Tu ne prends aucune photo? Non, je n'ai pas envie de me souvenir. La mer est belle et déchainée mais il y a encore l'odeur du sang. Peut importe les morts, nous louons des transats sur la plage vide. Je me souviens du port gouillant la nuit de touristes, de faux charmeurs de serpent, de chameaux domestiqués, de vendeurs de jasmin. De la musique qui retentissait à tous les cafés, tous les restaurants. Des familles qui déambulaient le soir après le sable, la sueur, la douche fraiche, le diner à l’hôtel. Ils ont gagné, ici, tu vois. Ils ont gagnés ces terroristes. La Tunisie s'est vidée de sa substance, il ne reste que ces jeunes hommes bruns qui nous haranguent pour faire un tour en calèche. Que ce monsieur qui pleure en louant ses transats. Que le silence assourdissant dans les rues désertes de la station balnéaire.

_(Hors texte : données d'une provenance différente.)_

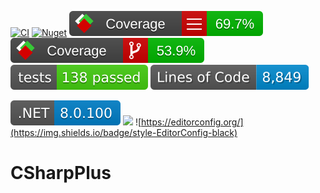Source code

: [![CI](https://github.com/lucasteles/CSharpPlus/actions/workflows/ci.yml/badge.svg)](https://github.com/lucasteles/CSharpPlus/actions/workflows/ci.yml)
[![Nuget](https://img.shields.io/nuget/v/CSharpPlus.svg?style=flat)](https://www.nuget.org/packages/CSharpPlus)
![](https://raw.githubusercontent.com/lucasteles/CSharpPlus/site/badge_linecoverage.svg)
![](https://raw.githubusercontent.com/lucasteles/CSharpPlus/site/badge_branchcoverage.svg)
![](https://raw.githubusercontent.com/lucasteles/CSharpPlus/site/test_report_badge.svg)
![](https://raw.githubusercontent.com/lucasteles/CSharpPlus/site/lines_badge.svg)

![](https://raw.githubusercontent.com/lucasteles/CSharpPlus/site/dotnet_version_badge.svg)
![](https://img.shields.io/badge/Lang-C%23-green)
![https://editorconfig.org/](https://img.shields.io/badge/style-EditorConfig-black)
# CSharpPlus
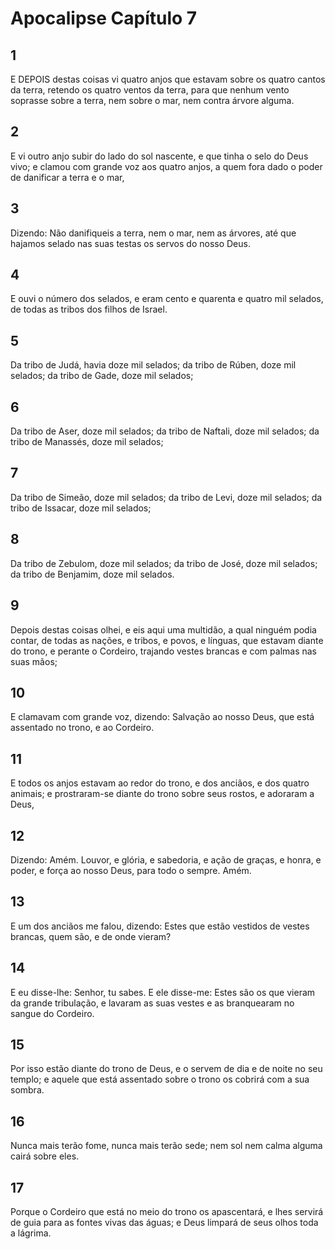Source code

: # Apocalipse Capítulo 7

## 1
E DEPOIS destas coisas vi quatro anjos que estavam sobre os quatro cantos da terra, retendo os quatro ventos da terra, para que nenhum vento soprasse sobre a terra, nem sobre o mar, nem contra árvore alguma.

## 2
E vi outro anjo subir do lado do sol nascente, e que tinha o selo do Deus vivo; e clamou com grande voz aos quatro anjos, a quem fora dado o poder de danificar a terra e o mar,

## 3
Dizendo: Não danifiqueis a terra, nem o mar, nem as árvores, até que hajamos selado nas suas testas os servos do nosso Deus.

## 4
E ouvi o número dos selados, e eram cento e quarenta e quatro mil selados, de todas as tribos dos filhos de Israel.

## 5
Da tribo de Judá, havia doze mil selados; da tribo de Rúben, doze mil selados; da tribo de Gade, doze mil selados;

## 6
Da tribo de Aser, doze mil selados; da tribo de Naftali, doze mil selados; da tribo de Manassés, doze mil selados;

## 7
Da tribo de Simeão, doze mil selados; da tribo de Levi, doze mil selados; da tribo de Issacar, doze mil selados;

## 8
Da tribo de Zebulom, doze mil selados; da tribo de José, doze mil selados; da tribo de Benjamim, doze mil selados.

## 9
Depois destas coisas olhei, e eis aqui uma multidão, a qual ninguém podia contar, de todas as nações, e tribos, e povos, e línguas, que estavam diante do trono, e perante o Cordeiro, trajando vestes brancas e com palmas nas suas mãos;

## 10
E clamavam com grande voz, dizendo: Salvação ao nosso Deus, que está assentado no trono, e ao Cordeiro.

## 11
E todos os anjos estavam ao redor do trono, e dos anciãos, e dos quatro animais; e prostraram-se diante do trono sobre seus rostos, e adoraram a Deus,

## 12
Dizendo: Amém. Louvor, e glória, e sabedoria, e ação de graças, e honra, e poder, e força ao nosso Deus, para todo o sempre. Amém.

## 13
E um dos anciãos me falou, dizendo: Estes que estão vestidos de vestes brancas, quem são, e de onde vieram?

## 14
E eu disse-lhe: Senhor, tu sabes. E ele disse-me: Estes são os que vieram da grande tribulação, e lavaram as suas vestes e as branquearam no sangue do Cordeiro.

## 15
Por isso estão diante do trono de Deus, e o servem de dia e de noite no seu templo; e aquele que está assentado sobre o trono os cobrirá com a sua sombra.

## 16
Nunca mais terão fome, nunca mais terão sede; nem sol nem calma alguma cairá sobre eles.

## 17
Porque o Cordeiro que está no meio do trono os apascentará, e lhes servirá de guia para as fontes vivas das águas; e Deus limpará de seus olhos toda a lágrima.

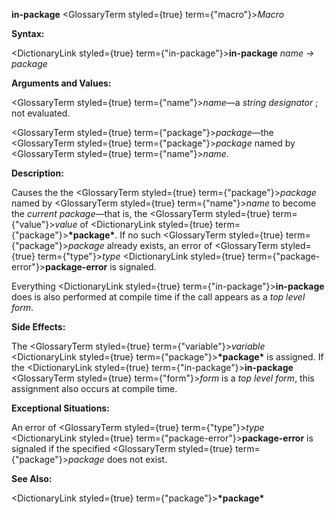 **in-package** <GlossaryTerm styled={true} term={"macro"}><i>Macro</i></GlossaryTerm> 



**Syntax:** 



<DictionaryLink styled={true} term={"in-package"}><b>in-package</b></DictionaryLink> *name → package* 



**Arguments and Values:** 



<GlossaryTerm styled={true} term={"name"}><i>name</i></GlossaryTerm>—a *string designator* ; not evaluated. 



<GlossaryTerm styled={true} term={"package"}><i>package</i></GlossaryTerm>—the <GlossaryTerm styled={true} term={"package"}><i>package</i></GlossaryTerm> named by <GlossaryTerm styled={true} term={"name"}><i>name</i></GlossaryTerm>. 



**Description:** 



Causes the the <GlossaryTerm styled={true} term={"package"}><i>package</i></GlossaryTerm> named by <GlossaryTerm styled={true} term={"name"}><i>name</i></GlossaryTerm> to become the *current package*—that is, the <GlossaryTerm styled={true} term={"value"}><i>value</i></GlossaryTerm> of <DictionaryLink styled={true} term={"package"}><b>\*package\*</b></DictionaryLink>. If no such <GlossaryTerm styled={true} term={"package"}><i>package</i></GlossaryTerm> already exists, an error of <GlossaryTerm styled={true} term={"type"}><i>type</i></GlossaryTerm> <DictionaryLink styled={true} term={"package-error"}><b>package-error</b></DictionaryLink> is signaled. 



Everything <DictionaryLink styled={true} term={"in-package"}><b>in-package</b></DictionaryLink> does is also performed at compile time if the call appears as a *top level form*. 



**Side Effects:** 



The <GlossaryTerm styled={true} term={"variable"}><i>variable</i></GlossaryTerm> <DictionaryLink styled={true} term={"package"}><b>\*package\*</b></DictionaryLink> is assigned. If the <DictionaryLink styled={true} term={"in-package"}><b>in-package</b></DictionaryLink> <GlossaryTerm styled={true} term={"form"}><i>form</i></GlossaryTerm> is a *top level form*, this assignment also occurs at compile time. 



**Exceptional Situations:** 



An error of <GlossaryTerm styled={true} term={"type"}><i>type</i></GlossaryTerm> <DictionaryLink styled={true} term={"package-error"}><b>package-error</b></DictionaryLink> is signaled if the specified <GlossaryTerm styled={true} term={"package"}><i>package</i></GlossaryTerm> does not exist. 



**See Also:** 



<DictionaryLink styled={true} term={"package"}><b>\*package\*</b></DictionaryLink> 







 



 




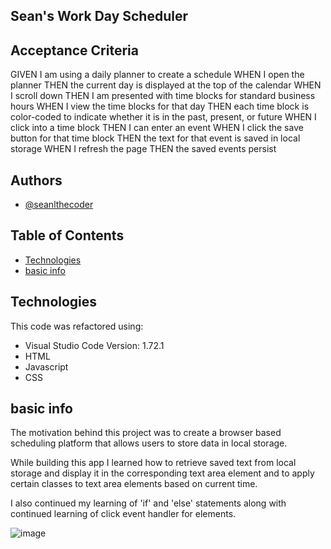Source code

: 
## Sean's Work Day Scheduler


## Acceptance Criteria

GIVEN I am using a daily planner to create a schedule
WHEN I open the planner
THEN the current day is displayed at the top of the calendar
WHEN I scroll down
THEN I am presented with time blocks for standard business hours
WHEN I view the time blocks for that day
THEN each time block is color-coded to indicate whether it is in the past, present, or future
WHEN I click into a time block
THEN I can enter an event
WHEN I click the save button for that time block
THEN the text for that event is saved in local storage
WHEN I refresh the page
THEN the saved events persist
## Authors

- [@seanlthecoder](https://github.com/seanlthecoder)

## Table of Contents
* [Technologies](#technologies)
* [basic info](#basic-info)
## Technologies

This code was refactored using:
- Visual Studio Code
  Version: 1.72.1
- HTML
- Javascript
- CSS
## basic info

The motivation behind this project was to create a browser based scheduling platform that allows users to store data in local storage.

While building this app I learned how to retrieve saved text from local storage and display it in the corresponding text area element and to apply certain classes to text area elements based on current time.

I also continued my learning of 'if' and 'else' statements along with continued learning of click event handler for elements.




![image](https://user-images.githubusercontent.com/111099189/209869645-fab3606d-9a2d-4e8e-b271-0a32b493a5aa.png)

Adel pleure comme un enfant la veille de notre départ. Je reste dans le silence cette fois si paisible sur le marbre froid de la terrasse, les yeux plongés dans les rosiers blancs, les bougainvilliers de toutes les couleurs, les lauriers. Ce jardin clos et rassurant, comme à l'abri du monde. J'aimerai rester ici loin de l'Europe, loin de l'avenue des Arts, loin de la machine économique, loin de Bruxelles la pas si belle. Je pleure dans la nuit parce que voilà, je m'étais habituée finalement à l'appel à la prière, même si au début je faisais de mauvais rêves où l'on se réveillait au milieu des islamistes. Je m'étais habituée à découvrir votre jolie demeure, toutes vos économie dans ce petit paradis. Je n'ai pas compris à quel point c'était beau de nous voir réunis tous les quatre sur la terrasse aux jasmins, tous les quatre cahotant dans la Peugeot entre les hauts plateaux. Je n'ai pas compris à quel point je vais m'en souvenir encore longtemps.

Comme ce matin où papa et moi nous étions tous les deux dans le cimetière de Khalsa, deux âmes réunis, un seul sang sur les pierres. Je regarde le carré de pierre blanche qui abrite Mima, sur la colline des petits chardons, de l'herbe sèche, des petits scarabées. Il me montre les tombes de tous mes ancêtres et là tu vois je sais enfin d'où je viens. Je ne lui dit pas mais je sais qu'un jour aussi il sera là. Je serai peut être là aussi un jour. C'est une belle terre pour mourir tu vois. Presque aussi beau que d'être rendu à la mer, presque aussi beau que de m'emmêler avec toi, atomes contre atomes. Je plonge mes deux mains dans le sable. Il sent l'océan d'autrefois.

Et comme dans mes rêves, nous récoltons les fossiles. Tu as l'air dans ton élément si loin de ton pays. Tout le monde est joyeux de mettre la table, de faire cuire le méchoui dans le grand four à pain, d'allumer le kanoun. Papi est toujours assis sur son banc entre l'épicerie et la poste, le reverrais-je ? Je l'embrasse encore et encore, il sent l'air frais et son burnous est toujours le même en grosse toile brune. Te reverrais-je ? Mon cœur se serre à cette dernière nuit.

Quand reviendrais-je?
Vous reverrais-je. Serons-nous encore vivants.